4. Natural hair is a big deal.
For much of the Black American experience, we have been encouraged to look as European as possible. So straightening our hair with chemicals or a hot comb was the only way a Black woman could look “presentable” for a long time. If you wanted be beautiful or have a good job, your hair better look as not Black as possible.
Natural hair experienced a resurgence during the Civil Rights Era and has continued to grow in popularity. Natural hair is not necessarily a symbol of the wearer’s Black pride, but it is definitely a symbol of accepting our hair as it grows from our heads. Every time I walk into a business meeting with my hair in an afro or a puff, I’m doing something that many generations of Black woman wouldn’t have dared to do.
5. Hot combs are the enemy.
A hot comb is a medieval torture device used to punish Black women for not having straight hair that lives up to European standards of beauty hair tool used to straighten hair.
It is a piece of metal with heat-safe handle that is held over a fire or on a stove. Once it’s hot enough to burn the skin off of you, it is used to “press” the curls out of your hair by combing through it. And depending on how sure the hand of your hairdresser/mother/BFF is, it will also burn the back of your neck, the tips of your ears, and any other surface it might touch.
The hot comb has mostly fallen out of fashion but any Black woman over the age of 20 has memories of being burned by one.
6. We do not wash our Black hair every day because Black hair (see #1).

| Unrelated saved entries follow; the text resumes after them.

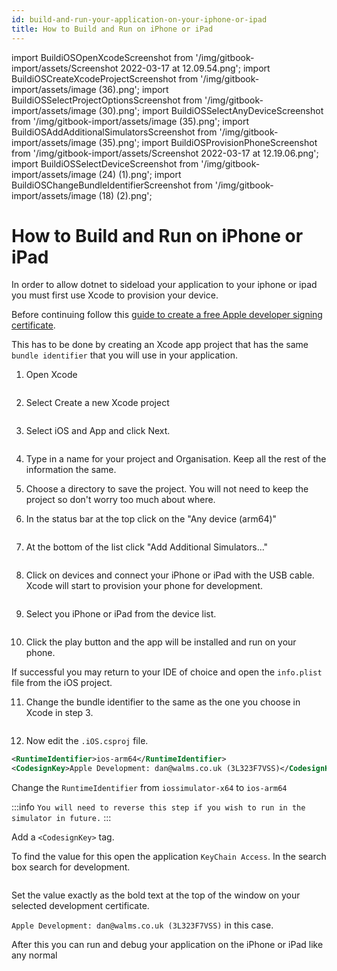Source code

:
 ```yaml
---
id: build-and-run-your-application-on-your-iphone-or-ipad
title: How to Build and Run on iPhone or iPad
---
```


import BuildiOSOpenXcodeScreenshot from '/img/gitbook-import/assets/Screenshot 2022-03-17 at 12.09.54.png';
import BuildiOSCreateXcodeProjectScreenshot from '/img/gitbook-import/assets/image (36).png';
import BuildiOSSelectProjectOptionsScreenshot from '/img/gitbook-import/assets/image (30).png';
import BuildiOSSelectAnyDeviceScreenshot from '/img/gitbook-import/assets/image (35).png';
import BuildiOSAddAdditionalSimulatorsScreenshot from '/img/gitbook-import/assets/image (35).png';
import BuildiOSProvisionPhoneScreenshot from '/img/gitbook-import/assets/Screenshot 2022-03-17 at 12.19.06.png';
import BuildiOSSelectDeviceScreenshot from '/img/gitbook-import/assets/image (24) (1).png';
import BuildiOSChangeBundleIdentifierScreenshot from '/img/gitbook-import/assets/image (18) (2).png';

# How to Build and Run on iPhone or iPad

In order to allow dotnet to sideload your application to your iphone or ipad you must first use Xcode to provision your device.

Before continuing follow this [guide to create a free Apple developer signing certificate](https://docs.microsoft.com/en-us/xamarin/ios/get-started/installation/device-provisioning/free-provisioning).

This has to be done by creating an Xcode app project that has the same `bundle identifier` that you will use in your application.

1. Open Xcode

<img src={BuildiOSOpenXcodeScreenshot} alt=''/>

2. Select Create a new Xcode project

<img src={BuildiOSCreateXcodeProjectScreenshot} alt=''/>

3. Select iOS and App and click Next.

<img src={BuildiOSSelectProjectOptionsScreenshot} alt=''/>

4. Type in a name for your project and Organisation. Keep all the rest of the information the same.

5. Choose a directory to save the project. You will not need to keep the project so don't worry too much about where.

6. In the status bar at the top click on the "Any device (arm64)"

<img src='{BuildiOSSelectAnyDeviceScreenshot}' alt=''/>

7. At the bottom of the list click "Add Additional Simulators..."

<img src='{BuildiOSAddAdditionalSimulatorsScreenshot}' alt=''/>

8. Click on devices and connect your iPhone or iPad with the USB cable. Xcode will start to provision your phone for development.

<img src='{BuildiOSProvisionPhoneScreenshot}' alt=''/>

9. Select you iPhone or iPad from the device list.

<img src={BuildiOSSelectDeviceScreenshot} alt=''/>

10. Click the play button and the app will be installed and run on your phone.

If successful you may return to your IDE of choice and open the `info.plist` file from the iOS project.

11. Change the bundle identifier to the same as the one you choose in Xcode in step 3.

<img src={BuildiOSChangeBundleIdentifierScreenshot} alt=''/>

12. Now edit the `.iOS.csproj` file.

```xml
<RuntimeIdentifier>ios-arm64</RuntimeIdentifier>
<CodesignKey>Apple Development: dan@walms.co.uk (3L323F7VSS)</CodesignKey>
```

Change the `RuntimeIdentifier` from `iossimulator-x64` to `ios-arm64`

:::info
`You will need to reverse this step if you wish to run in the simulator in future.`
:::

Add a `<CodesignKey>` tag.

To find the value for this open the application `KeyChain Access`. In the search box search for development.

<img src='/img/gitbook-import/assets/image (33).png>' alt=''/>

Set the value exactly as the bold text at the top of the window on your selected development certificate.

`Apple Development: dan@walms.co.uk (3L323F7VSS)` in this case.

After this you can run and debug your application on the iPhone or iPad like any normal
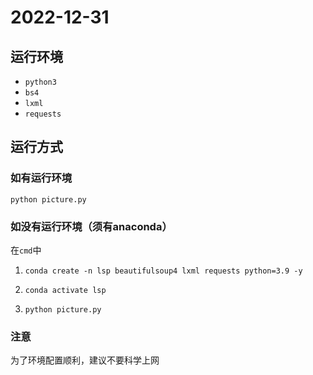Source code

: # 2022-12-31

## 运行环境

- `python3`
- `bs4`
- `lxml`
- `requests`

## 运行方式

### 如有运行环境

```shell
python picture.py
```

### 如没有运行环境（须有anaconda）

在`cmd`中

1. ```shell
   conda create -n lsp beautifulsoup4 lxml requests python=3.9 -y
   ```

2. ```shell
   conda activate lsp
   ```

3. ```shell
   python picture.py
   ```

### 注意

为了环境配置顺利，建议不要科学上网
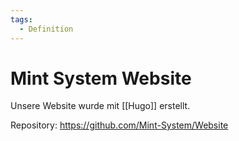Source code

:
 ```yaml
---
tags:
  - Definition
---
```


# Mint System Website

Unsere Website wurde mit [[Hugo]] erstellt.

Repository: https://github.com/Mint-System/Website

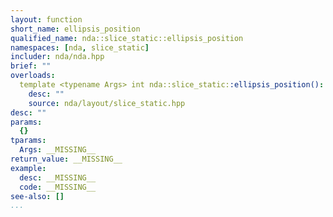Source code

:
 ```yaml
---
layout: function
short_name: ellipsis_position
qualified_name: nda::slice_static::ellipsis_position
namespaces: [nda, slice_static]
includer: nda/nda.hpp
brief: ""
overloads:
  template <typename Args> int nda::slice_static::ellipsis_position():
    desc: ""
    source: nda/layout/slice_static.hpp
desc: ""
params:
  {}
tparams:
  Args: __MISSING__
return_value: __MISSING__
example:
  desc: __MISSING__
  code: __MISSING__
see-also: []
...
```


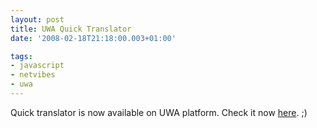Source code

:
 ```yaml
---
layout: post
title: UWA Quick Translator
date: '2008-02-18T21:18:00.003+01:00'

tags:
- javascript
- netvibes
- uwa
---
```


Quick translator is now available on UWA platform.
Check it now <a href="http://eco.netvibes.com/widgets/3709/quick-translator">here</a>. ;)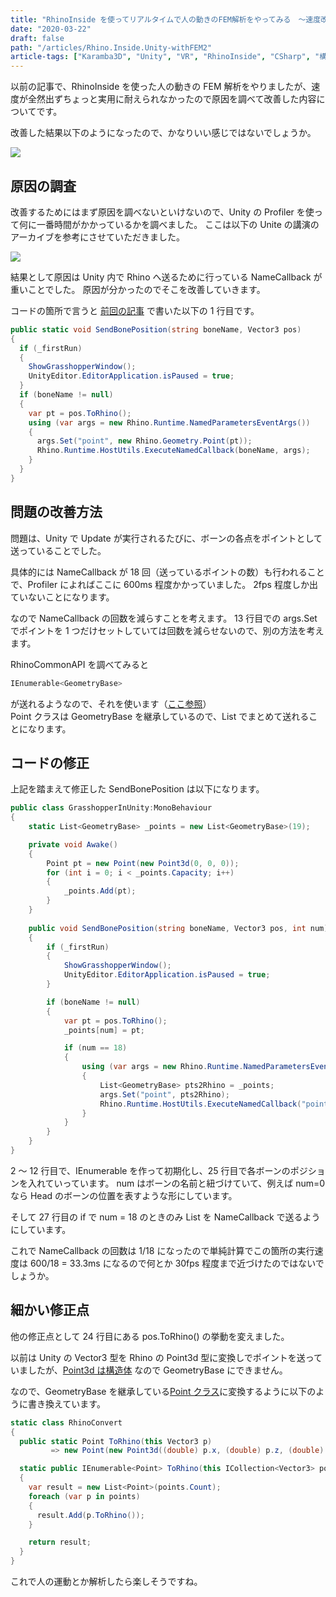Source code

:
 ```yaml
---
title: "RhinoInside を使ってリアルタイムで人の動きのFEM解析をやってみる　～速度改善編～"
date: "2020-03-22"
draft: false
path: "/articles/Rhino.Inside.Unity-withFEM2"
article-tags: ["Karamba3D", "Unity", "VR", "RhinoInside", "CSharp", "構造とデジタル"]
---
```


以前の記事で、RhinoInside を使った人の動きの FEM 解析をやりましたが、速度が全然出ずちょっと実用に耐えられなかったので原因を調べて改善した内容についてです。

改善した結果以下のようになったので、かなりいい感じではないでしょうか。

[![](https://1.bp.blogspot.com/-7kEpT72OnH0/XncdEshJ9YI/AAAAAAAAB1Q/O5Wf_iQu2CwaFF4BzoJJRzdRh_fiAyLpQCLcBGAsYHQ/s400/stevia_bar.gif)](https://1.bp.blogspot.com/-7kEpT72OnH0/XncdEshJ9YI/AAAAAAAAB1Q/O5Wf_iQu2CwaFF4BzoJJRzdRh_fiAyLpQCLcBGAsYHQ/s1600/stevia_bar.gif)

## 原因の調査

改善するためにはまず原因を調べないといけないので、Unity の Profiler を使って何に一番時間がかかっているかを調べました。
ここは以下の Unite の講演のアーカイブを参考にさせていただきました。

[![](https://img.youtube.com/vi/rvnsU8oCMcI/0.jpg)](https://www.youtube.com/watch?v=rvnsU8oCMcI)

結果として原因は Unity 内で Rhino へ送るために行っている NameCallback が重いことでした。
原因が分かったのでそこを改善していきます。

コードの箇所で言うと [前回の記事](./Rhino.Inside.Unity-withFEM) で書いた以下の 1 行目です。

```cs
public static void SendBonePosition(string boneName, Vector3 pos)
{
  if (_firstRun) 
  {
    ShowGrasshopperWindow();
    UnityEditor.EditorApplication.isPaused = true;
  }
  if (boneName != null)
  {
    var pt = pos.ToRhino();
    using (var args = new Rhino.Runtime.NamedParametersEventArgs())
    {
      args.Set("point", new Rhino.Geometry.Point(pt));
      Rhino.Runtime.HostUtils.ExecuteNamedCallback(boneName, args);
    }
  }
}
```

## 問題の改善方法

問題は、Unity で Update が実行されるたびに、ボーンの各点をポイントとして送っていることでした。

具体的には NameCallback が 18 回（送っているポイントの数）も行われることで、Profiler によればここに 600ms 程度かかっていました。
2fps 程度しか出ていないことになります。

なので NameCallback の回数を減らすことを考えます。
13 行目での args.Set でポイントを 1 つだけセットしていては回数を減らせないので、別の方法を考えます。

RhinoCommonAPI を調べてみると

```cs
IEnumerable<GeometryBase>
```

が送れるようなので、それを使います（[ここ参照](https://developer.rhino3d.com/wip/api/RhinoCommon/html/M_Rhino_Runtime_NamedParametersEventArgs_Set_4.htm)）  
Point クラスは GeometryBase を継承しているので、List でまとめて送れることになります。

## コードの修正

上記を踏まえて修正した SendBonePosition は以下になります。

```cs
public class GrasshopperInUnity:MonoBehaviour
{
    static List<GeometryBase> _points = new List<GeometryBase>(19);

    private void Awake()
    {
        Point pt = new Point(new Point3d(0, 0, 0));
        for (int i = 0; i < _points.Capacity; i++)
        {
            _points.Add(pt);
        }
    }
    
    public void SendBonePosition(string boneName, Vector3 pos, int num) 
    {
        if (_firstRun)
        {
            ShowGrasshopperWindow();
            UnityEditor.EditorApplication.isPaused = true;
        }

        if (boneName != null) 
        {
            var pt = pos.ToRhino();
            _points[num] = pt;

            if (num == 18)
            {
                using (var args = new Rhino.Runtime.NamedParametersEventArgs())
                {
                    List<GeometryBase> pts2Rhino = _points;
                    args.Set("point", pts2Rhino);
                    Rhino.Runtime.HostUtils.ExecuteNamedCallback("pointList", args);
                }
            }
        }
    }
}
```

2 ～ 12 行目で、IEnumerable を作って初期化し、25 行目で各ボーンのポジションを入れていっています。
num はボーンの名前と紐づけていて、例えば num=0 なら Head のボーンの位置を表すような形にしています。

そして 27 行目の if で num = 18 のときのみ List を NameCallback で送るようにしています。

これで NameCallback の回数は 1/18 になったので単純計算でこの箇所の実行速度は 600/18 = 33.3ms になるので何とか 30fps 程度まで近づけたのではないでしょうか。

## 細かい修正点

他の修正点として 24 行目にある pos.ToRhino() の挙動を変えました。

以前は Unity の Vector3 型を Rhino の Point3d 型に変換しでポイントを送っていましたが、[Point3d は構造体](https://developer.rhino3d.com/wip/api/RhinoCommon/html/T_Rhino_Geometry_Point3d.htm) なので GeometryBase にできません。

なので、GeometryBase を継承している[Point クラス](https://developer.rhino3d.com/wip/api/RhinoCommon/html/T_Rhino_Geometry_Point.htm)に変換するように以下のように書き換えています。

```cs
static class RhinoConvert
{
  public static Point ToRhino(this Vector3 p)
         => new Point(new Point3d((double) p.x, (double) p.z, (double) p.y));

  static public IEnumerable<Point> ToRhino(this ICollection<Vector3> points)
  {
    var result = new List<Point>(points.Count);
    foreach (var p in points)
    {
      result.Add(p.ToRhino());
    }

    return result;
  }
}
```

これで人の運動とか解析したら楽しそうですね。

The key to really nice shiny, healthy hair is a balance of the natural oils we all produce. With straight or wavy hair, oil travels down the shaft fairly easily. But if your hair is very curly or kinky, it’s harder for oil to travel through those loop-the-loops. So while non-Blacks may wash their hair a lot to avoid excess oil, Black women worry more about maintaining what they have or adding more. If we washed our hair every day, it would be dry and unhealthy.
7. We change our hairstyles a lot because we can. Winning!
Culturally, Black women have the most options with their hair. It can be permed or natural. Bought or grown. Straightened or fluffy. Completely disappeared with a big pair of earrings to accessorize our bald heads. Don’t be alarmed. It’s just one of the many great things about us.
One of the not-so-great things about this? Having to have that lame conversation on the first day back at the office after getting our hair done about how it has “magically grown.” Girl. Please see #3.
8. Even if you ask nicely … we don’t want you to touch our hair.
First, thank you for asking. Touching a Black woman’s hair without her permission is extremely rude. But even if you ask nicely, the answer is probably no.
I don’t know where your hands have been and I also don’t want you messing up my ‘do. More importantly, most of us feel like allowing strangers to touch our hair just so they can experience it is akin to being pet like an animal. At best it’s awkward, and at worst it’s dehumanizing. So, it’s fine to admire our hair from afar but please keep your hands to yourself, if you’d like to keep them at all.